As regards petitioner’s claim that no call can be filed through a disconnected line, a certain Ms.
Bautista averred getting the same subject number after going through the standard verification
procedures. She added that this complexity extends even to other disconnected telephone lines.
Equally important is the fact that on February 7, 1989, or about two years after it was
permanently disconnected, "telephone number 98-68-16 was used in calling an international
number, 561-6800, that lasted for 46 minutes." 5 Telephone operator number 448 seems to have
been spared from any administrative sanction considering that this lapse has aggravated the
persistent problem concerning telephone number 98-68-16.

Thus, Labor Arbiter de Vera correctly ruled:jgc:chanrobles.com.ph

"It need not be emphasized here that there were lapses in certain operational aspects of the
respondent company which made the irregularity possible, for indeed there exists a mystery
about the serviceability of the subject telephone line. That there were personnel of the respondent
company involved who could have restored what was earlier disconnected permanently appears
certain. Nonetheless, exacting the ultimate blame upon the respondent (complainant) in the
absence of concrete inculpatory proofs of her complexity (sic) to an anomaly if there be one,
cannot be justified." 6

This Court will not sanction a dismissal premised on mere conjectures and suspicions. To be a
valid ground for respondent’s dismissal, the evidence must be substantial and not arbitrary and
must be founded on clearly established facts sufficient to warrant his separation from work. 7

It should be borne in mind that in termination cases, the employer bears the burden of proving
that the dismissal is for just cause failing which would mean that the dismissal is not justified
and the employee is entitled to reinstatement. 8 The essence of due process in administrative
proceedings is the opportunity to explain one’s side or a chance to seek reconsideration of the
action or ruling complained of. 9 The twin requirements of notice and hearing constitute the
essential elements of due process. This simply means that the employer shall afford the worker
ample opportunity to be heard and to defend himself with the assistance of his representative, if
he so desires.
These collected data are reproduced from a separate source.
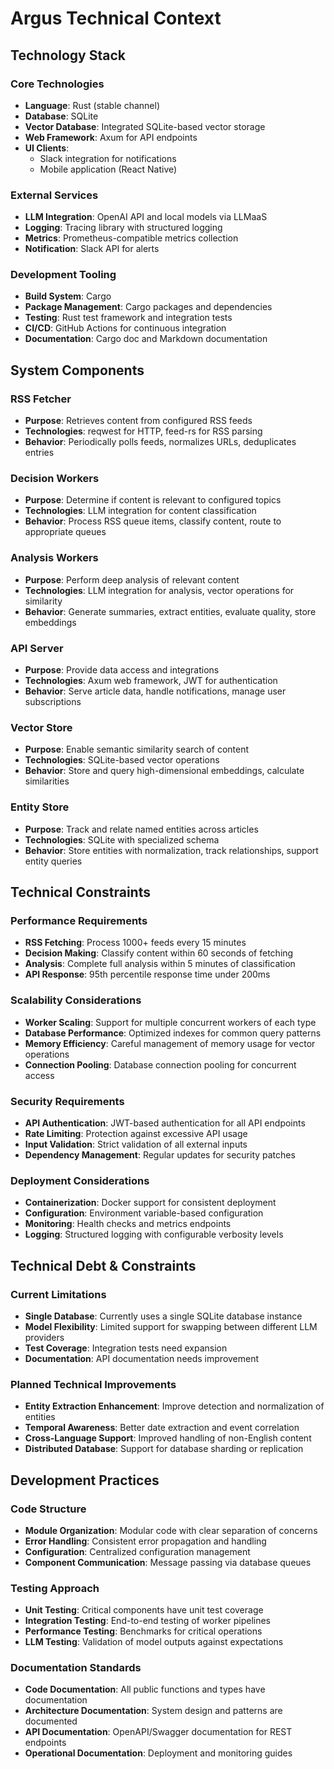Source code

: # Argus Technical Context

## Technology Stack

### Core Technologies
- **Language**: Rust (stable channel)
- **Database**: SQLite
- **Vector Database**: Integrated SQLite-based vector storage
- **Web Framework**: Axum for API endpoints
- **UI Clients**: 
  - Slack integration for notifications
  - Mobile application (React Native)

### External Services
- **LLM Integration**: OpenAI API and local models via LLMaaS
- **Logging**: Tracing library with structured logging
- **Metrics**: Prometheus-compatible metrics collection
- **Notification**: Slack API for alerts

### Development Tooling
- **Build System**: Cargo
- **Package Management**: Cargo packages and dependencies
- **Testing**: Rust test framework and integration tests
- **CI/CD**: GitHub Actions for continuous integration
- **Documentation**: Cargo doc and Markdown documentation

## System Components

### RSS Fetcher
- **Purpose**: Retrieves content from configured RSS feeds
- **Technologies**: reqwest for HTTP, feed-rs for RSS parsing
- **Behavior**: Periodically polls feeds, normalizes URLs, deduplicates entries

### Decision Workers
- **Purpose**: Determine if content is relevant to configured topics
- **Technologies**: LLM integration for content classification
- **Behavior**: Process RSS queue items, classify content, route to appropriate queues

### Analysis Workers
- **Purpose**: Perform deep analysis of relevant content
- **Technologies**: LLM integration for analysis, vector operations for similarity
- **Behavior**: Generate summaries, extract entities, evaluate quality, store embeddings

### API Server
- **Purpose**: Provide data access and integrations
- **Technologies**: Axum web framework, JWT for authentication
- **Behavior**: Serve article data, handle notifications, manage user subscriptions

### Vector Store
- **Purpose**: Enable semantic similarity search of content
- **Technologies**: SQLite-based vector operations
- **Behavior**: Store and query high-dimensional embeddings, calculate similarities

### Entity Store
- **Purpose**: Track and relate named entities across articles
- **Technologies**: SQLite with specialized schema
- **Behavior**: Store entities with normalization, track relationships, support entity queries

## Technical Constraints

### Performance Requirements
- **RSS Fetching**: Process 1000+ feeds every 15 minutes
- **Decision Making**: Classify content within 60 seconds of fetching
- **Analysis**: Complete full analysis within 5 minutes of classification
- **API Response**: 95th percentile response time under 200ms

### Scalability Considerations
- **Worker Scaling**: Support for multiple concurrent workers of each type
- **Database Performance**: Optimized indexes for common query patterns
- **Memory Efficiency**: Careful management of memory usage for vector operations
- **Connection Pooling**: Database connection pooling for concurrent access

### Security Requirements
- **API Authentication**: JWT-based authentication for all API endpoints
- **Rate Limiting**: Protection against excessive API usage
- **Input Validation**: Strict validation of all external inputs
- **Dependency Management**: Regular updates for security patches

### Deployment Considerations
- **Containerization**: Docker support for consistent deployment
- **Configuration**: Environment variable-based configuration
- **Monitoring**: Health checks and metrics endpoints
- **Logging**: Structured logging with configurable verbosity levels

## Technical Debt & Constraints

### Current Limitations
- **Single Database**: Currently uses a single SQLite database instance
- **Model Flexibility**: Limited support for swapping between different LLM providers
- **Test Coverage**: Integration tests need expansion
- **Documentation**: API documentation needs improvement

### Planned Technical Improvements
- **Entity Extraction Enhancement**: Improve detection and normalization of entities
- **Temporal Awareness**: Better date extraction and event correlation
- **Cross-Language Support**: Improved handling of non-English content
- **Distributed Database**: Support for database sharding or replication

## Development Practices

### Code Structure
- **Module Organization**: Modular code with clear separation of concerns
- **Error Handling**: Consistent error propagation and handling
- **Configuration**: Centralized configuration management
- **Component Communication**: Message passing via database queues

### Testing Approach
- **Unit Testing**: Critical components have unit test coverage
- **Integration Testing**: End-to-end testing of worker pipelines
- **Performance Testing**: Benchmarks for critical operations
- **LLM Testing**: Validation of model outputs against expectations

### Documentation Standards
- **Code Documentation**: All public functions and types have documentation
- **Architecture Documentation**: System design and patterns are documented
- **API Documentation**: OpenAPI/Swagger documentation for REST endpoints
- **Operational Documentation**: Deployment and monitoring guides
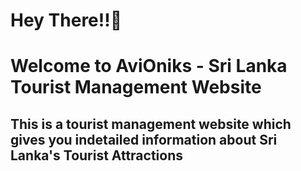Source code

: <h1>Hey There!!🌝</h1>
<h1>Welcome to AviOniks - Sri Lanka Tourist Management Website</h1>
<h2>This is a tourist management website which gives you indetailed information about Sri Lanka's Tourist Attractions</h2>

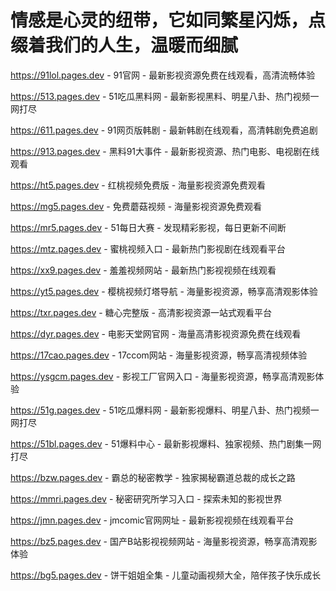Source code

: # 情感是心灵的纽带，它如同繁星闪烁，点缀着我们的人生，温暖而细腻

https://91lol.pages.dev - 91官网 - 最新影视资源免费在线观看，高清流畅体验

https://513.pages.dev - 51吃瓜黑料网 - 最新影视黑料、明星八卦、热门视频一网打尽

https://611.pages.dev - 91网页版韩剧 - 最新韩剧在线观看，高清韩剧免费追剧

https://913.pages.dev - 黑料91大事件 - 最新影视资源、热门电影、电视剧在线观看

https://ht5.pages.dev - 红桃视频免费版 - 海量影视资源免费观看

https://mg5.pages.dev - 免费蘑菇视频 - 海量影视资源免费观看

https://mr5.pages.dev - 51每日大赛 - 发现精彩影视，每日更新不间断

https://mtz.pages.dev - 蜜桃视频入口 - 最新热门影视剧在线观看平台

https://xx9.pages.dev - 羞羞视频网站 - 最新热门影视视频在线观看

https://yt5.pages.dev - 樱桃视频灯塔导航 - 海量影视资源，畅享高清观影体验

https://txr.pages.dev - 糖心完整版 - 高清影视资源一站式观看平台

https://dyr.pages.dev - 电影天堂网官网 - 海量高清影视资源免费在线观看

https://17cao.pages.dev - 17ccom网站 - 海量影视资源，畅享高清视频体验

https://ysgcm.pages.dev - 影视工厂官网入口 - 海量影视资源，畅享高清观影体验

https://51g.pages.dev - 51吃瓜爆料网 - 最新影视爆料、明星八卦、热门视频一网打尽

https://51bl.pages.dev - 51爆料中心 - 最新影视爆料、独家视频、热门剧集一网打尽

https://bzw.pages.dev - 霸总的秘密教学 - 独家揭秘霸道总裁的成长之路

https://mmri.pages.dev - 秘密研究所学习入口 - 探索未知的影视世界

https://jmn.pages.dev - jmcomic官网网址 - 最新影视视频在线观看平台

https://bz5.pages.dev - 国产B站影视视频网站 - 海量影视资源，畅享高清观影体验

https://bg5.pages.dev - 饼干姐姐全集 - 儿童动画视频大全，陪伴孩子快乐成长
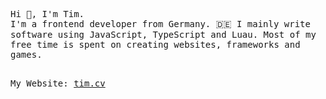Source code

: <p style="font-family: monospace">
  Hi 👋, I'm Tim.<br>
  I'm a frontend developer from Germany. 🇩🇪 I mainly write software using JavaScript, TypeScript and Luau.
  Most of my free time is spent on creating websites, frameworks and games.<br><br>
</p>
<p style="font-family: monospace">
  My Website:
  <a href="https://tim.cv">tim.cv</a>
</p>
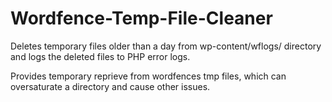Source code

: # Wordfence-Temp-File-Cleaner
Deletes temporary files older than a day from wp-content/wflogs/ directory and logs the deleted files to PHP error logs.

Provides temporary reprieve from wordfences tmp files, which can oversaturate a directory and cause other issues.
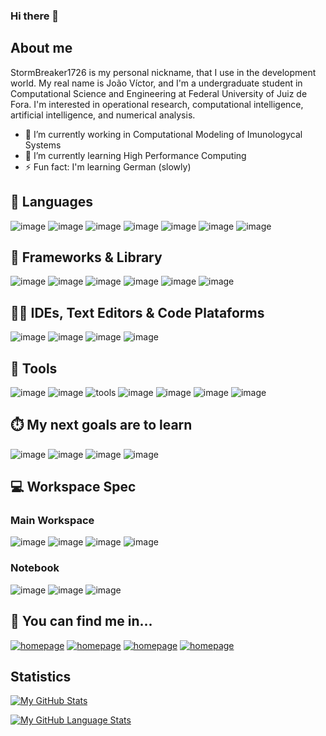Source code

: ### Hi there 👋

<!--
**StormBreaker1726/StormBreaker1726** is a ✨ _special_ ✨ repository because its `README.md` (this file) appears on your GitHub profile.

Here are some ideas to get you started:

- 🔭 I’m currently working on ...
- 🌱 I’m currently learning ...
- 👯 I’m looking to collaborate on ...
- 🤔 I’m looking for help with ...
- 💬 Ask me about ...
- 📫 How to reach me: ...
- 😄 Pronouns: ...
- ⚡ Fun fact: ...
-->
## About me
StormBreaker1726 is my personal nickname, that I use in the development world. My real name is João Víctor, and I'm a undergraduate student in Computational Science and Engineering at Federal University of Juiz de Fora. I'm interested in operational research, computational intelligence, artificial intelligence, and numerical analysis.
- 🔭 I’m currently working in Computational Modeling of Imunologycal Systems
- 🌱 I’m currently learning High Performance Computing
- ⚡ Fun fact: I'm learning German (slowly)
## 🧰 Languages
![image](https://img.shields.io/badge/C-00599C?style=for-the-badge&logo=c&logoColor=white) ![image](https://img.shields.io/badge/C%2B%2B-00599C?style=for-the-badge&logo=c%2B%2B&logoColor=white) ![image](https://img.shields.io/badge/Python-FFD43B?style=for-the-badge&logo=python&logoColor=blue) ![image](https://img.shields.io/badge/Julia-9558B2?style=for-the-badge&logo=julia&logoColor=white) ![image](https://img.shields.io/badge/R-276DC3?style=for-the-badge&logo=r&logoColor=white) ![image](https://img.shields.io/badge/Shell_Script-121011?style=for-the-badge&logo=gnu-bash&logoColor=white)
![image](https://img.shields.io/badge/Markdown-000000?style=for-the-badge&logo=markdown&logoColor=white)

## 🚀 Frameworks & Library
![image](https://img.shields.io/badge/CMake-064F8C?style=for-the-badge&logo=cmake&logoColor=white) ![image](https://img.shields.io/badge/conda-342B029.svg?&style=for-the-badge&logo=anaconda&logoColor=white) ![image](https://img.shields.io/badge/pypi-3775A9?style=for-the-badge&logo=pypi&logoColor=white) ![image](https://img.shields.io/badge/Numpy-777BB4?style=for-the-badge&logo=numpy&logoColor=white) ![image](https://img.shields.io/badge/Pandas-2C2D72?style=for-the-badge&logo=pandas&logoColor=white) ![image](https://img.shields.io/badge/SciPy-654FF0?style=for-the-badge&logo=SciPy&logoColor=white)

## 👩‍💻 IDEs, Text Editors & Code Plataforms
![image](	https://img.shields.io/badge/CLion-000000?style=for-the-badge&logo=clion&logoColor=white) ![image](https://img.shields.io/badge/Arduino_IDE-00979D?style=for-the-badge&logo=arduino&logoColor=white) ![image](https://img.shields.io/badge/Colab-F9AB00?style=for-the-badge&logo=googlecolab&color=525252) ![image](https://img.shields.io/badge/sublime_text-%23575757.svg?&style=for-the-badge&logo=sublime-text&logoColor=important)

## :wrench: Tools
![image](https://img.shields.io/badge/GIT-E44C30?style=for-the-badge&logo=git&logoColor=white) ![image](https://img.shields.io/badge/LaTeX-47A141?style=for-the-badge&logo=LaTeX&logoColor=white) ![tools](https://img.shields.io/badge/Tableau-E97627?style=for-the-badge&logo=Tableau&logoColor=white) ![image](https://img.shields.io/badge/Google%20Sheets-34A853?style=for-the-badge&logo=google-sheets&logoColor=white) ![image](https://img.shields.io/badge/Notion-000000?style=for-the-badge&logo=notion&logoColor=white) ![image](https://img.shields.io/badge/Trello-0052CC?style=for-the-badge&logo=trello&logoColor=white) ![image](https://img.shields.io/badge/Microsoft_Office-D83B01?style=for-the-badge&logo=microsoft-office&logoColor=white)

## ⏱️ My next goals are to learn
![image](https://img.shields.io/badge/MySQL-005C84?style=for-the-badge&logo=mysql&logoColor=white) ![image](https://img.shields.io/badge/Go-00ADD8?style=for-the-badge&logo=go&logoColor=white) ![image](https://img.shields.io/badge/JavaScript-323330?style=for-the-badge&logo=javascript&logoColor=F7DF1E) ![image](https://img.shields.io/badge/TypeScript-007ACC?style=for-the-badge&logo=typescript&logoColor=white)

<!--

-->

## 💻 Workspace Spec
### Main Workspace
![image](https://img.shields.io/badge/AMD-ED1C24.svg?style=for-the-badge&logo=AMD&logoColor=white) ![image](https://img.shields.io/badge/Fedora-294172?style=for-the-badge&logo=fedora&logoColor=white) ![image](https://img.shields.io/badge/Windows-0078D6?style=for-the-badge&logo=windows&logoColor=white) ![image](https://img.shields.io/badge/NVIDIA-76B900.svg?style=for-the-badge&logo=NVIDIA&logoColor=white)

### Notebook
![image](https://img.shields.io/badge/samsung%20laptop-1428A0?style=for-the-badge&logo=Samsung&logoColor=white) ![image](https://img.shields.io/badge/Fedora-294172?style=for-the-badge&logo=fedora&logoColor=white) ![image](https://img.shields.io/badge/Intel-0071C5.svg?style=for-the-badge&logo=Intel&logoColor=white)

## 👨 You can find me in...
[![homepage][1]][2] [![homepage][3]][4] [![homepage][5]][6] [![homepage][7]][8]

[1]:  https://img.shields.io/badge/Gmail-D14836?style=for-the-badge&logo=gmail&logoColor=white
[2]:  mailto:oliveira.joao@engenharia.ufjf.br

[3]:  https://img.shields.io/badge/YouTube-FF0000?style=for-the-badge&logo=youtube&logoColor=white
[4]:  https://www.youtube.com/channel/UCIfLRSeiI9FvgJoj3wW224w

[5]: https://img.shields.io/badge/Reddit-FF4500?style=for-the-badge&logo=reddit&logoColor=white
[6]: https://www.reddit.com/user/StormBreakerNotMuch

[7]: https://img.shields.io/badge/LinkedIn-0077B5?style=for-the-badge&logo=linkedin&logoColor=white
[8]: www.linkedin.com/in/joão-víctor-de-oliveira-a40021230

<!--
## ❤ Suport
-->

## Statistics

[![My GitHub Stats](https://github-readme-stats.vercel.app/api/?username=StormBreaker1726&count_private=true&theme=tokyonight&showicons=true)]()

[![My GitHub Language Stats](https://github-readme-stats.vercel.app/api/top-langs/?username=StormBreaker1726&langs_count=5&theme=tokyonight)]()
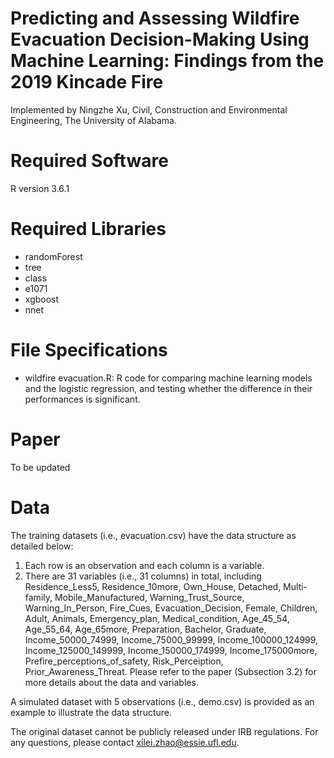 # Predicting and Assessing Wildfire Evacuation Decision-Making Using Machine Learning: Findings from the 2019 Kincade Fire
Implemented by Ningzhe Xu, Civil, Construction and Environmental Engineering, The University of Alabama.

# Required Software
R version 3.6.1

# Required Libraries
* randomForest
* tree
* class
* e1071
* xgboost
* nnet

# File Specifications
* wildfire evacuation.R: R code for comparing machine learning models and the logistic regression, and testing whether the difference in their performances is significant.

# Paper
To be updated

# Data
The training datasets (i.e., evacuation.csv) have the data structure as detailed below:
1.	Each row is an observation and each column is a variable.
2.	There are 31 variables (i.e., 31 columns) in total, including Residence_Less5, Residence_10more, Own_House, Detached, Multi-family, Mobile_Manufactured, Warning_Trust_Source, Warning_In_Person, Fire_Cues, Evacuation_Decision, Female, Children, Adult, Animals, Emergency_plan, Medical_condition, Age_45_54, Age_55_64, Age_65more, Preparation, Bachelor, Graduate, Income_50000_74999, Income_75000_99999, Income_100000_124999, Income_125000_149999, Income_150000_174999, Income_175000more, Prefire_perceptions_of_safety, Risk_Perceiption, Prior_Awareness_Threat. Please refer to the paper (Subsection 3.2) for more details about the data and variables.

A simulated dataset with 5 observations (i.e., demo.csv) is provided as an example to illustrate the data structure.

The original dataset cannot be publicly released under IRB regulations. For any questions, please contact xilei.zhao@essie.ufl.edu.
Ample opportunity connotes every kind of assistance that management must
accord the employee to enable him to prepare adequately for his defense including legal
representation. 10 In the instant case, the petitioner failed to convincingly establish valid bases
on the alleged serious misconduct and loss of trust and confidence.

In carrying out and interpreting the Labor Code’s provisions and its implementing regulations,
the workingman’s welfare should be the primordial and paramount consideration. This kind of
interpretation gives meaning and substance to the liberal and compassionate spirit of the law as
provided for in Article 4 of the Labor Code, as amended, which states that "all doubts in the
implementation and interpretation of the provisions of the Labor Code including its
implementing rules and regulations shall be resolved in favor of labor, 11 as well as the
Constitutional mandate that the State shall afford full protection to labor and promote full
employment opportunities for all. Likewise, it shall guarantee the rights of all workers to security
of tenure. Such constitutional right should not be denied on mere speculation of any unclear and
nebulous basis. 12

WHEREFORE, in view of the foregoing, the instant petition is DISMISSED and the decision
dated November 16, 1992 is AFFIRMED. Costs against petitioner Philippine Long Distance
Telephone Co.

SO ORDERED.

Regalado, Puno and Mendoza, JJ., concur.